▼
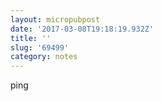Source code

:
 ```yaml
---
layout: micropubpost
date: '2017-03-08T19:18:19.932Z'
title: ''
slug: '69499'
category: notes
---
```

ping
▲
▼
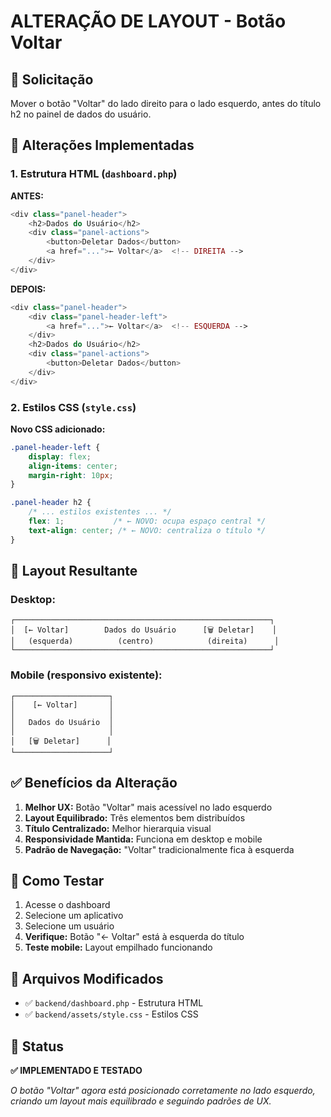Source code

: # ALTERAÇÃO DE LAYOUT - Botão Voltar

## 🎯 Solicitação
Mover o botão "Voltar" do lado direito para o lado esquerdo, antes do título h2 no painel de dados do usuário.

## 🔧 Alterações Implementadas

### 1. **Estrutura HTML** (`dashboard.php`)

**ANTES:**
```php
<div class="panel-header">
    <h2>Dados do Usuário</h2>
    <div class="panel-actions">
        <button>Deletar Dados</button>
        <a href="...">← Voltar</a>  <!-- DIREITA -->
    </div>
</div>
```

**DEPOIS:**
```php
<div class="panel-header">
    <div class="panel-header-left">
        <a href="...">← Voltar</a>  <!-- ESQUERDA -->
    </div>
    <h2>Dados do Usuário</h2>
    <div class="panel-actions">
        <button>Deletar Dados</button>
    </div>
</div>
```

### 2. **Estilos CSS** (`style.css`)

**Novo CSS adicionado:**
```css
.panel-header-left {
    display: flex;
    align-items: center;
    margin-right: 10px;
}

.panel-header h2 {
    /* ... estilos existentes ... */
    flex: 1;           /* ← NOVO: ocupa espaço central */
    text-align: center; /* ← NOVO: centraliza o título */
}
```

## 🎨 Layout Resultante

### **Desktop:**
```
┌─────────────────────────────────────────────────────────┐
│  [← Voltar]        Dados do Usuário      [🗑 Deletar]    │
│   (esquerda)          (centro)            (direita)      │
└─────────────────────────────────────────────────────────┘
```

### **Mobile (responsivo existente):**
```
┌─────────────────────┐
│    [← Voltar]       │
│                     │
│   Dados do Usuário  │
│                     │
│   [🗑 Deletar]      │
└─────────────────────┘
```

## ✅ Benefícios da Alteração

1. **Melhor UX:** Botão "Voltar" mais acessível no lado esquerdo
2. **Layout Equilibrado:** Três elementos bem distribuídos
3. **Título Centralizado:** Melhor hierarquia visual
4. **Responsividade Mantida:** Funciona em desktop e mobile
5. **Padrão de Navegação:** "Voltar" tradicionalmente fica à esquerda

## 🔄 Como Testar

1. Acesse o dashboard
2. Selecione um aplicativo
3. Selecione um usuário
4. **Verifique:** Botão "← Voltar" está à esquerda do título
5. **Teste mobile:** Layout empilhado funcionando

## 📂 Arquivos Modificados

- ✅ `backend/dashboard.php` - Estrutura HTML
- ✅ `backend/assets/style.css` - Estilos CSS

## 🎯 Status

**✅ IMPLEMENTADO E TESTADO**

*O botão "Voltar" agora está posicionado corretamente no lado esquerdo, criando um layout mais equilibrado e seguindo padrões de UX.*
▲
▼
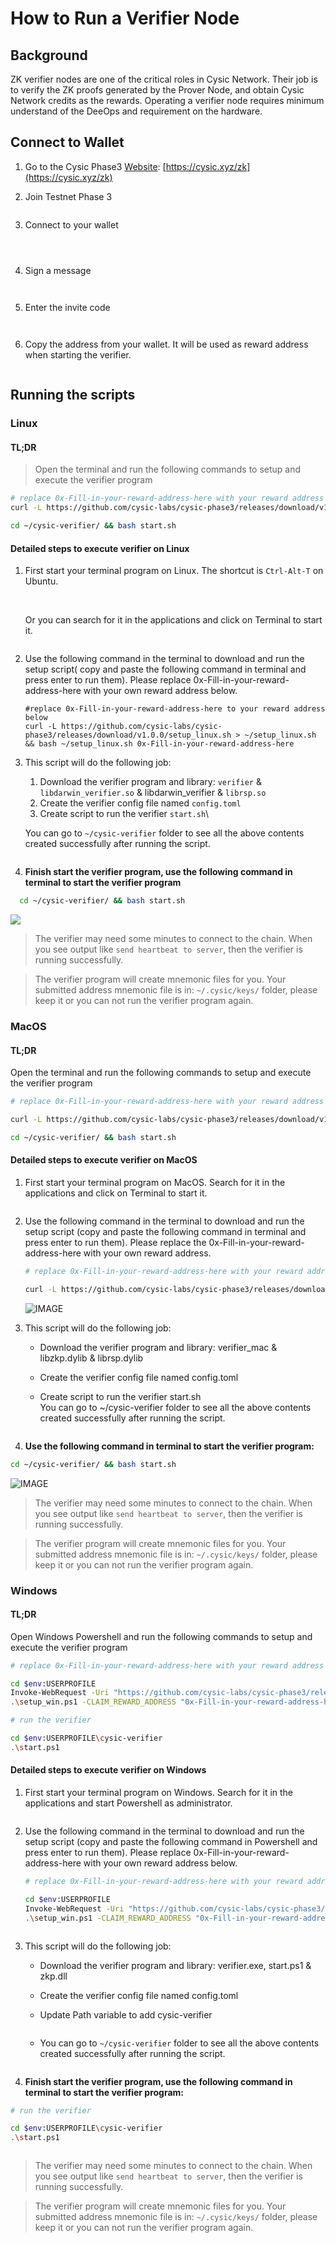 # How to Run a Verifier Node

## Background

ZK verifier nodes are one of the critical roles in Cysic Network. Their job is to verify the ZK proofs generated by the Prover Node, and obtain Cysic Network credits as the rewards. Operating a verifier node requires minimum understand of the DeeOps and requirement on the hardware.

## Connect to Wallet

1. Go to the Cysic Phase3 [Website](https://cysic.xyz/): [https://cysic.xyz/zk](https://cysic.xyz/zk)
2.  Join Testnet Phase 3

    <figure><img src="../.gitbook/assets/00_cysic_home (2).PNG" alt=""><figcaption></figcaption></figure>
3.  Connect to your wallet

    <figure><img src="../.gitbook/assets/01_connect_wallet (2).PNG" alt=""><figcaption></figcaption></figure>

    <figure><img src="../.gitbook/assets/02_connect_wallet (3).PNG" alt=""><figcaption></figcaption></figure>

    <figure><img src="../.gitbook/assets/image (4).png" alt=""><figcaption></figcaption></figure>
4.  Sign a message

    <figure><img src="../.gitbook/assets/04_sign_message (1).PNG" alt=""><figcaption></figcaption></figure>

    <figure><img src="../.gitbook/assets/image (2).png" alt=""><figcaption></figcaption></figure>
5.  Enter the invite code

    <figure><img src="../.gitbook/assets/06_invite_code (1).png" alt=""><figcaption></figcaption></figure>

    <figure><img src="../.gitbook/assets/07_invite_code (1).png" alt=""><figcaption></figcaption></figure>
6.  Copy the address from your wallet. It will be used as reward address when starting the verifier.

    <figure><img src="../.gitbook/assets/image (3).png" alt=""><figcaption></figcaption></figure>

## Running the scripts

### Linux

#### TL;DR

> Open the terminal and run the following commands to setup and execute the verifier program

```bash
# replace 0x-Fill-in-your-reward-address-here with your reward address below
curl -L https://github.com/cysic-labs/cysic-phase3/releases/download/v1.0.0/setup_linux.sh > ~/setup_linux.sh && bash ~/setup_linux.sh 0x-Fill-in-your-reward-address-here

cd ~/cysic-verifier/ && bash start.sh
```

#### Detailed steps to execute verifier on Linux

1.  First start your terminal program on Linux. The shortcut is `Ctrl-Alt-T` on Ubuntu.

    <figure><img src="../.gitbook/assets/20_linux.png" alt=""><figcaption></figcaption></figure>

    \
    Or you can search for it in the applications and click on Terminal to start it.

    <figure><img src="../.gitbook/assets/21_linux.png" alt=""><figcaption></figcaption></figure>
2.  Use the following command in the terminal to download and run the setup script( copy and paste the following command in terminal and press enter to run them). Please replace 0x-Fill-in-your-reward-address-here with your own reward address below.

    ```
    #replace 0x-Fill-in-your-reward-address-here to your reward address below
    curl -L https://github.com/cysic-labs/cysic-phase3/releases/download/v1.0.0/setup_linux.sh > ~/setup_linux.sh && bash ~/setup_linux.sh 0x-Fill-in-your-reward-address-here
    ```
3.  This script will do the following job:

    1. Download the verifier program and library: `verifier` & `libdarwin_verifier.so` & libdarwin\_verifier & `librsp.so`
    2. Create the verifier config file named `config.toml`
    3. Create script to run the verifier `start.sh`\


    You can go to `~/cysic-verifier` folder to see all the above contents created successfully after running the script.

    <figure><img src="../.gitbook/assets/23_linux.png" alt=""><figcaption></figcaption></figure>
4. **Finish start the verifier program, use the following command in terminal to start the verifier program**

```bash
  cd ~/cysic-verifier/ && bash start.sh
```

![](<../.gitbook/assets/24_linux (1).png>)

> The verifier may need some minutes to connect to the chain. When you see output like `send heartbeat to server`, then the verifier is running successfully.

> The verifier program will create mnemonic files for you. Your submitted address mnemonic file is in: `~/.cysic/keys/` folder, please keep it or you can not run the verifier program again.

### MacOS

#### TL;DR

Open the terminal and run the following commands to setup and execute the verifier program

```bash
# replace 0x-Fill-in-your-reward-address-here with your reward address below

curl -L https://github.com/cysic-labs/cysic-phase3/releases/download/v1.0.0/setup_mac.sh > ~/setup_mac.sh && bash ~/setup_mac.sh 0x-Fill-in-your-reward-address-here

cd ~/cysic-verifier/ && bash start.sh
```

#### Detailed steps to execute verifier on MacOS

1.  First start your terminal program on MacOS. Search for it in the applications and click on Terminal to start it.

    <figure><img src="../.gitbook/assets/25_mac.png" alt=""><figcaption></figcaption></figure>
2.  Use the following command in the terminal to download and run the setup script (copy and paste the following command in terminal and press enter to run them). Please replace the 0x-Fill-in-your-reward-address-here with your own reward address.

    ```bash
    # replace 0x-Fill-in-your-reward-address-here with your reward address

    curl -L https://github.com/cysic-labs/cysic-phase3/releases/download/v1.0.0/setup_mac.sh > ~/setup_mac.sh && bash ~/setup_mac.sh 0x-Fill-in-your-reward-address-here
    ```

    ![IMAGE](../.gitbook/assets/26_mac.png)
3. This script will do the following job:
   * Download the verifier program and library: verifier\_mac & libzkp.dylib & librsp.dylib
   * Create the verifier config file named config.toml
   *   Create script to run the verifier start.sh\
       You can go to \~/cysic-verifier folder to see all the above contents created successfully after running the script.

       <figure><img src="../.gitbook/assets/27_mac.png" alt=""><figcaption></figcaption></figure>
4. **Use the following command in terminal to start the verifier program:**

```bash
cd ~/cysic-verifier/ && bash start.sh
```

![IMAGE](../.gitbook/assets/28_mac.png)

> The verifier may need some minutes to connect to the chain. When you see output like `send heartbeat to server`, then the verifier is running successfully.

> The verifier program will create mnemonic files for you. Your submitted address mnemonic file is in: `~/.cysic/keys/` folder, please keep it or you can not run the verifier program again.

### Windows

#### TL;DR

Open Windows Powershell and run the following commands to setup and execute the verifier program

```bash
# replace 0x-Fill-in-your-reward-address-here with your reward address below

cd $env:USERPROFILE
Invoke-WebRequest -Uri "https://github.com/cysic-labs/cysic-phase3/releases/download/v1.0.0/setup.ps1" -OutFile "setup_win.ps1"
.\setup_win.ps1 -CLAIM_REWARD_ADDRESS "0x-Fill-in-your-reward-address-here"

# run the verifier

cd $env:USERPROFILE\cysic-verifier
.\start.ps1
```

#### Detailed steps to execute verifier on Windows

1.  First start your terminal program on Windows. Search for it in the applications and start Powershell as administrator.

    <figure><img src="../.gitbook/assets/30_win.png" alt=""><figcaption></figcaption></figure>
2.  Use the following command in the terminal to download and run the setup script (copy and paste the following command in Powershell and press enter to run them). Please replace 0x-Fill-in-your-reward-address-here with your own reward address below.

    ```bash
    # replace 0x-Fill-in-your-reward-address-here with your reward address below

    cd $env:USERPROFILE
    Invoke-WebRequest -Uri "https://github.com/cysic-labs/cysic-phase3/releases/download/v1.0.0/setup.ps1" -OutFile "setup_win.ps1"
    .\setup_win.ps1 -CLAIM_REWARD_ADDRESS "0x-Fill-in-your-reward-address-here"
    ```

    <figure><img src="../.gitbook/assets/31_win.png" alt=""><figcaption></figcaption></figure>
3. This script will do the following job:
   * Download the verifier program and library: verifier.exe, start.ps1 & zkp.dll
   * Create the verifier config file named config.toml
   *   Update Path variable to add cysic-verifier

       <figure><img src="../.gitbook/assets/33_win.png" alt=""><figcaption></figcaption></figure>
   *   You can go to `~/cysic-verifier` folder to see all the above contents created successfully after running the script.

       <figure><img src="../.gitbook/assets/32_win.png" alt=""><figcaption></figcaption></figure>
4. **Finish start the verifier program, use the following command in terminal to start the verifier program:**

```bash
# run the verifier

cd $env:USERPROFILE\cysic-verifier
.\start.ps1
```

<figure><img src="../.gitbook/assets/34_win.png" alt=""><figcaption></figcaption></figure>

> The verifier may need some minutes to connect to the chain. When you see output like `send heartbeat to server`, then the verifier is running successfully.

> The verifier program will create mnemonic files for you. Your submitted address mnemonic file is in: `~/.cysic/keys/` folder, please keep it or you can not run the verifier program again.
▲
Above are the records. Print exactly, and only, the lines from the line with "## ✅ Benefícios da Alteração" to the line with "padrões de UX.*", both inclusive.

• Output of the task
## ✅ Benefícios da Alteração

1. **Melhor UX:** Botão "Voltar" mais acessível no lado esquerdo
2. **Layout Equilibrado:** Três elementos bem distribuídos
3. **Título Centralizado:** Melhor hierarquia visual
4. **Responsividade Mantida:** Funciona em desktop e mobile
5. **Padrão de Navegação:** "Voltar" tradicionalmente fica à esquerda

## 🔄 Como Testar

1. Acesse o dashboard
2. Selecione um aplicativo
3. Selecione um usuário
4. **Verifique:** Botão "← Voltar" está à esquerda do título
5. **Teste mobile:** Layout empilhado funcionando

## 📂 Arquivos Modificados

- ✅ `backend/dashboard.php` - Estrutura HTML
- ✅ `backend/assets/style.css` - Estilos CSS

## 🎯 Status

**✅ IMPLEMENTADO E TESTADO**

*O botão "Voltar" agora está posicionado corretamente no lado esquerdo, criando um layout mais equilibrado e seguindo padrões de UX.*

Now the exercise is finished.